Stored entries

:::::

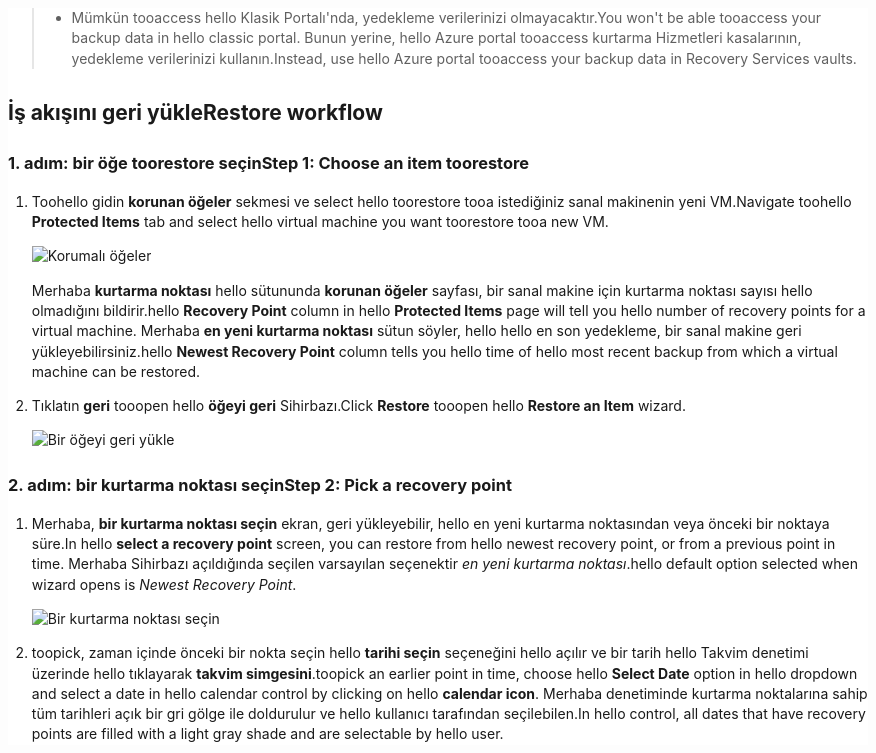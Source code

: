 >- <span data-ttu-id="3badf-114">Mümkün tooaccess hello Klasik Portalı'nda, yedekleme verilerinizi olmayacaktır.</span><span class="sxs-lookup"><span data-stu-id="3badf-114">You won't be able tooaccess your backup data in hello classic portal.</span></span> <span data-ttu-id="3badf-115">Bunun yerine, hello Azure portal tooaccess kurtarma Hizmetleri kasalarının, yedekleme verilerinizi kullanın.</span><span class="sxs-lookup"><span data-stu-id="3badf-115">Instead, use hello Azure portal tooaccess your backup data in Recovery Services vaults.</span></span>
>

## <a name="restore-workflow"></a><span data-ttu-id="3badf-116">İş akışını geri yükle</span><span class="sxs-lookup"><span data-stu-id="3badf-116">Restore workflow</span></span>
### <a name="step-1-choose-an-item-toorestore"></a><span data-ttu-id="3badf-117">1. adım: bir öğe toorestore seçin</span><span class="sxs-lookup"><span data-stu-id="3badf-117">Step 1: Choose an item toorestore</span></span>
1. <span data-ttu-id="3badf-118">Toohello gidin **korunan öğeler** sekmesi ve select hello toorestore tooa istediğiniz sanal makinenin yeni VM.</span><span class="sxs-lookup"><span data-stu-id="3badf-118">Navigate toohello **Protected Items** tab and select hello virtual machine you want toorestore tooa new VM.</span></span>

    ![Korumalı öğeler](./media/backup-azure-restore-vms/protected-items.png)

    <span data-ttu-id="3badf-120">Merhaba **kurtarma noktası** hello sütununda **korunan öğeler** sayfası, bir sanal makine için kurtarma noktası sayısı hello olmadığını bildirir.</span><span class="sxs-lookup"><span data-stu-id="3badf-120">hello **Recovery Point** column in hello **Protected Items** page will tell you hello number of recovery points for a virtual machine.</span></span> <span data-ttu-id="3badf-121">Merhaba **en yeni kurtarma noktası** sütun söyler, hello hello en son yedekleme, bir sanal makine geri yükleyebilirsiniz.</span><span class="sxs-lookup"><span data-stu-id="3badf-121">hello **Newest Recovery Point** column tells you hello time of hello most recent backup from which a virtual machine can be restored.</span></span>
2. <span data-ttu-id="3badf-122">Tıklatın **geri** tooopen hello **öğeyi geri** Sihirbazı.</span><span class="sxs-lookup"><span data-stu-id="3badf-122">Click **Restore** tooopen hello **Restore an Item** wizard.</span></span>

    ![Bir öğeyi geri yükle](./media/backup-azure-restore-vms/restore-item.png)

### <a name="step-2-pick-a-recovery-point"></a><span data-ttu-id="3badf-124">2. adım: bir kurtarma noktası seçin</span><span class="sxs-lookup"><span data-stu-id="3badf-124">Step 2: Pick a recovery point</span></span>
1. <span data-ttu-id="3badf-125">Merhaba, **bir kurtarma noktası seçin** ekran, geri yükleyebilir, hello en yeni kurtarma noktasından veya önceki bir noktaya süre.</span><span class="sxs-lookup"><span data-stu-id="3badf-125">In hello **select a recovery point** screen, you can restore from hello newest recovery point, or from a previous point in time.</span></span> <span data-ttu-id="3badf-126">Merhaba Sihirbazı açıldığında seçilen varsayılan seçenektir *en yeni kurtarma noktası*.</span><span class="sxs-lookup"><span data-stu-id="3badf-126">hello default option selected when wizard opens is *Newest Recovery Point*.</span></span>

    ![Bir kurtarma noktası seçin](./media/backup-azure-restore-vms/select-recovery-point.png)
2. <span data-ttu-id="3badf-128">toopick, zaman içinde önceki bir nokta seçin hello **tarihi seçin** seçeneğini hello açılır ve bir tarih hello Takvim denetimi üzerinde hello tıklayarak **takvim simgesini**.</span><span class="sxs-lookup"><span data-stu-id="3badf-128">toopick an earlier point in time, choose hello **Select Date** option in hello dropdown and select a date in hello calendar control by clicking on hello **calendar icon**.</span></span> <span data-ttu-id="3badf-129">Merhaba denetiminde kurtarma noktalarına sahip tüm tarihleri açık bir gri gölge ile doldurulur ve hello kullanıcı tarafından seçilebilen.</span><span class="sxs-lookup"><span data-stu-id="3badf-129">In hello control, all dates that have recovery points are filled with a light gray shade and are selectable by hello user.</span></span>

:::::

Work order:
Could you state how many lines of the entries contain the word "Step"? Only the number is wanted.

Response box:
2